───── Materials provided ─────

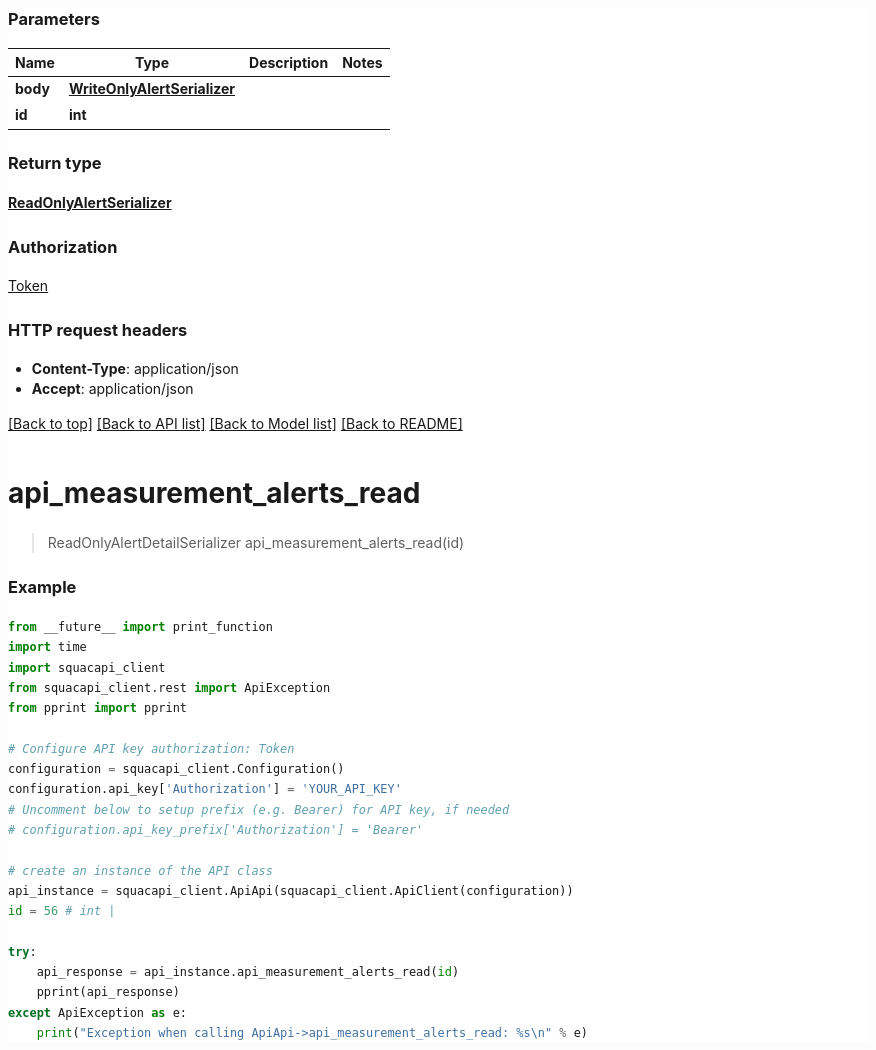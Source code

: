 ### Parameters

Name | Type | Description  | Notes
------------- | ------------- | ------------- | -------------
 **body** | [**WriteOnlyAlertSerializer**](WriteOnlyAlertSerializer.md)|  | 
 **id** | **int**|  | 

### Return type

[**ReadOnlyAlertSerializer**](ReadOnlyAlertSerializer.md)

### Authorization

[Token](../README.md#Token)

### HTTP request headers

 - **Content-Type**: application/json
 - **Accept**: application/json

[[Back to top]](#) [[Back to API list]](../README.md#documentation-for-api-endpoints) [[Back to Model list]](../README.md#documentation-for-models) [[Back to README]](../README.md)

# **api_measurement_alerts_read**
> ReadOnlyAlertDetailSerializer api_measurement_alerts_read(id)



### Example
```python
from __future__ import print_function
import time
import squacapi_client
from squacapi_client.rest import ApiException
from pprint import pprint

# Configure API key authorization: Token
configuration = squacapi_client.Configuration()
configuration.api_key['Authorization'] = 'YOUR_API_KEY'
# Uncomment below to setup prefix (e.g. Bearer) for API key, if needed
# configuration.api_key_prefix['Authorization'] = 'Bearer'

# create an instance of the API class
api_instance = squacapi_client.ApiApi(squacapi_client.ApiClient(configuration))
id = 56 # int | 

try:
    api_response = api_instance.api_measurement_alerts_read(id)
    pprint(api_response)
except ApiException as e:
    print("Exception when calling ApiApi->api_measurement_alerts_read: %s\n" % e)
```
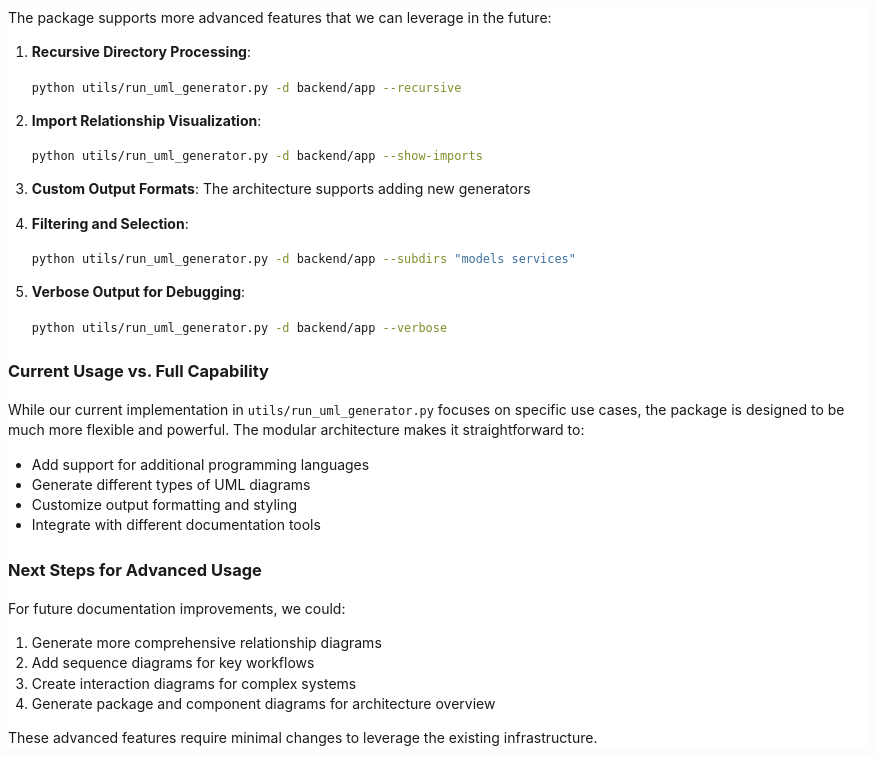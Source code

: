 The package supports more advanced features that we can leverage in the future:

1. **Recursive Directory Processing**:

   ```bash
   python utils/run_uml_generator.py -d backend/app --recursive
   ```

2. **Import Relationship Visualization**:

   ```bash
   python utils/run_uml_generator.py -d backend/app --show-imports
   ```

3. **Custom Output Formats**: The architecture supports adding new generators

4. **Filtering and Selection**:

   ```bash
   python utils/run_uml_generator.py -d backend/app --subdirs "models services"
   ```

5. **Verbose Output for Debugging**:

   ```bash
   python utils/run_uml_generator.py -d backend/app --verbose
   ```

### Current Usage vs. Full Capability

While our current implementation in `utils/run_uml_generator.py` focuses on specific use cases, the package is designed to be much more flexible and powerful. The modular architecture makes it straightforward to:

- Add support for additional programming languages
- Generate different types of UML diagrams
- Customize output formatting and styling
- Integrate with different documentation tools

### Next Steps for Advanced Usage

For future documentation improvements, we could:

1. Generate more comprehensive relationship diagrams
2. Add sequence diagrams for key workflows
3. Create interaction diagrams for complex systems
4. Generate package and component diagrams for architecture overview

These advanced features require minimal changes to leverage the existing infrastructure.
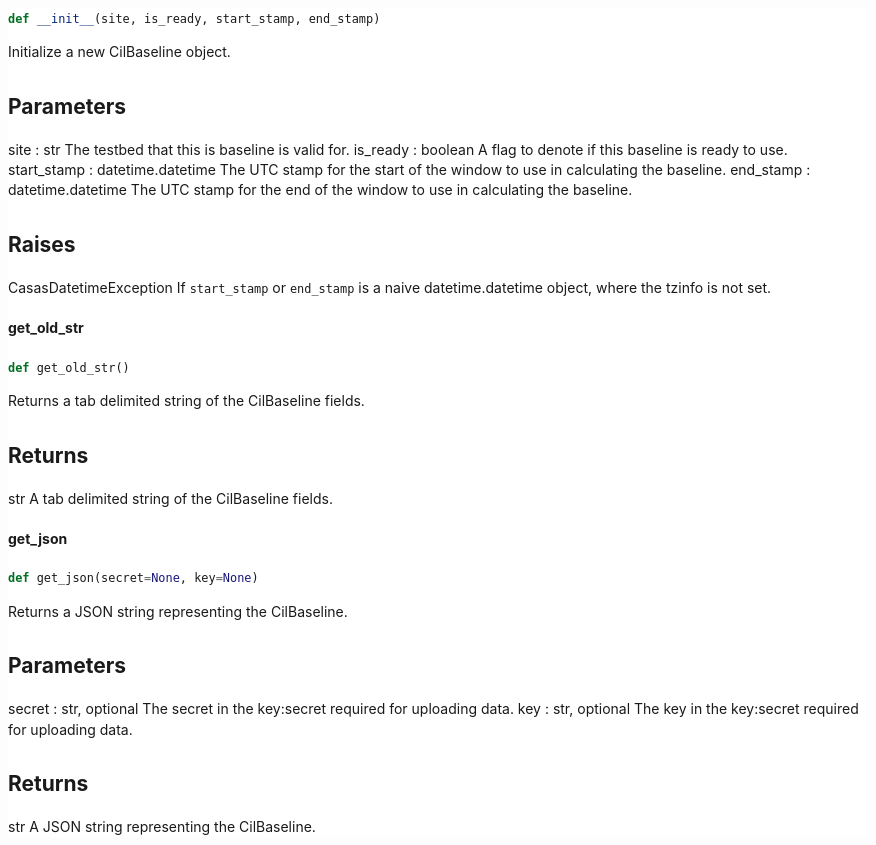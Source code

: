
```python
def __init__(site, is_ready, start_stamp, end_stamp)
```

Initialize a new CilBaseline object.

Parameters
----------
site : str
    The testbed that this is baseline is valid for.
is_ready : boolean
    A flag to denote if this baseline is ready to use.
start_stamp : datetime.datetime
    The UTC stamp for the start of the window to use in calculating the baseline.
end_stamp : datetime.datetime
    The UTC stamp for the end of the window to use in calculating the baseline.

Raises
------
CasasDatetimeException
    If `start_stamp` or `end_stamp` is a naive datetime.datetime object, where the tzinfo
    is not set.

<a id="objects.objects.CilBaseline.get_old_str"></a>

#### get\_old\_str

```python
def get_old_str()
```

Returns a tab delimited string of the CilBaseline fields.

Returns
-------
str
    A tab delimited string of the CilBaseline fields.

<a id="objects.objects.CilBaseline.get_json"></a>

#### get\_json

```python
def get_json(secret=None, key=None)
```

Returns a JSON string representing the CilBaseline.

Parameters
----------
secret : str, optional
    The secret in the key:secret required for uploading data.
key : str, optional
    The key in the key:secret required for uploading data.

Returns
-------
str
    A JSON string representing the CilBaseline.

─────

Required work
Return every line above exactly, omitting images.

Reply
Source code

: ### Parameters

Name | Type | Description  | Notes
------------- | ------------- | ------------- | -------------
 **body** | [**WriteOnlyAlertSerializer**](WriteOnlyAlertSerializer.md)|  | 
 **id** | **int**|  | 

### Return type

[**ReadOnlyAlertSerializer**](ReadOnlyAlertSerializer.md)

### Authorization

[Token](../README.md#Token)

### HTTP request headers

 - **Content-Type**: application/json
 - **Accept**: application/json

[[Back to top]](#) [[Back to API list]](../README.md#documentation-for-api-endpoints) [[Back to Model list]](../README.md#documentation-for-models) [[Back to README]](../README.md)

# **api_measurement_alerts_read**
> ReadOnlyAlertDetailSerializer api_measurement_alerts_read(id)



### Example
```python
from __future__ import print_function
import time
import squacapi_client
from squacapi_client.rest import ApiException
from pprint import pprint

# Configure API key authorization: Token
configuration = squacapi_client.Configuration()
configuration.api_key['Authorization'] = 'YOUR_API_KEY'
# Uncomment below to setup prefix (e.g. Bearer) for API key, if needed
# configuration.api_key_prefix['Authorization'] = 'Bearer'

# create an instance of the API class
api_instance = squacapi_client.ApiApi(squacapi_client.ApiClient(configuration))
id = 56 # int | 

try:
    api_response = api_instance.api_measurement_alerts_read(id)
    pprint(api_response)
except ApiException as e:
    print("Exception when calling ApiApi->api_measurement_alerts_read: %s\n" % e)
```
Source code

: The package supports more advanced features that we can leverage in the future:

1. **Recursive Directory Processing**:

   ```bash
   python utils/run_uml_generator.py -d backend/app --recursive
   ```

2. **Import Relationship Visualization**:

   ```bash
   python utils/run_uml_generator.py -d backend/app --show-imports
   ```

3. **Custom Output Formats**: The architecture supports adding new generators

4. **Filtering and Selection**:

   ```bash
   python utils/run_uml_generator.py -d backend/app --subdirs "models services"
   ```

5. **Verbose Output for Debugging**:

   ```bash
   python utils/run_uml_generator.py -d backend/app --verbose
   ```

### Current Usage vs. Full Capability

While our current implementation in `utils/run_uml_generator.py` focuses on specific use cases, the package is designed to be much more flexible and powerful. The modular architecture makes it straightforward to:

- Add support for additional programming languages
- Generate different types of UML diagrams
- Customize output formatting and styling
- Integrate with different documentation tools

### Next Steps for Advanced Usage

For future documentation improvements, we could:

1. Generate more comprehensive relationship diagrams
2. Add sequence diagrams for key workflows
3. Create interaction diagrams for complex systems
4. Generate package and component diagrams for architecture overview

These advanced features require minimal changes to leverage the existing infrastructure.
Source code

:
```python
def __init__(site, is_ready, start_stamp, end_stamp)
```

Initialize a new CilBaseline object.

Parameters
----------
site : str
    The testbed that this is baseline is valid for.
is_ready : boolean
    A flag to denote if this baseline is ready to use.
start_stamp : datetime.datetime
    The UTC stamp for the start of the window to use in calculating the baseline.
end_stamp : datetime.datetime
    The UTC stamp for the end of the window to use in calculating the baseline.

Raises
------
CasasDatetimeException
    If `start_stamp` or `end_stamp` is a naive datetime.datetime object, where the tzinfo
    is not set.

<a id="objects.objects.CilBaseline.get_old_str"></a>

#### get\_old\_str

```python
def get_old_str()
```

Returns a tab delimited string of the CilBaseline fields.

Returns
-------
str
    A tab delimited string of the CilBaseline fields.

<a id="objects.objects.CilBaseline.get_json"></a>

#### get\_json

```python
def get_json(secret=None, key=None)
```

Returns a JSON string representing the CilBaseline.

Parameters
----------
secret : str, optional
    The secret in the key:secret required for uploading data.
key : str, optional
    The key in the key:secret required for uploading data.

Returns
-------
str
    A JSON string representing the CilBaseline.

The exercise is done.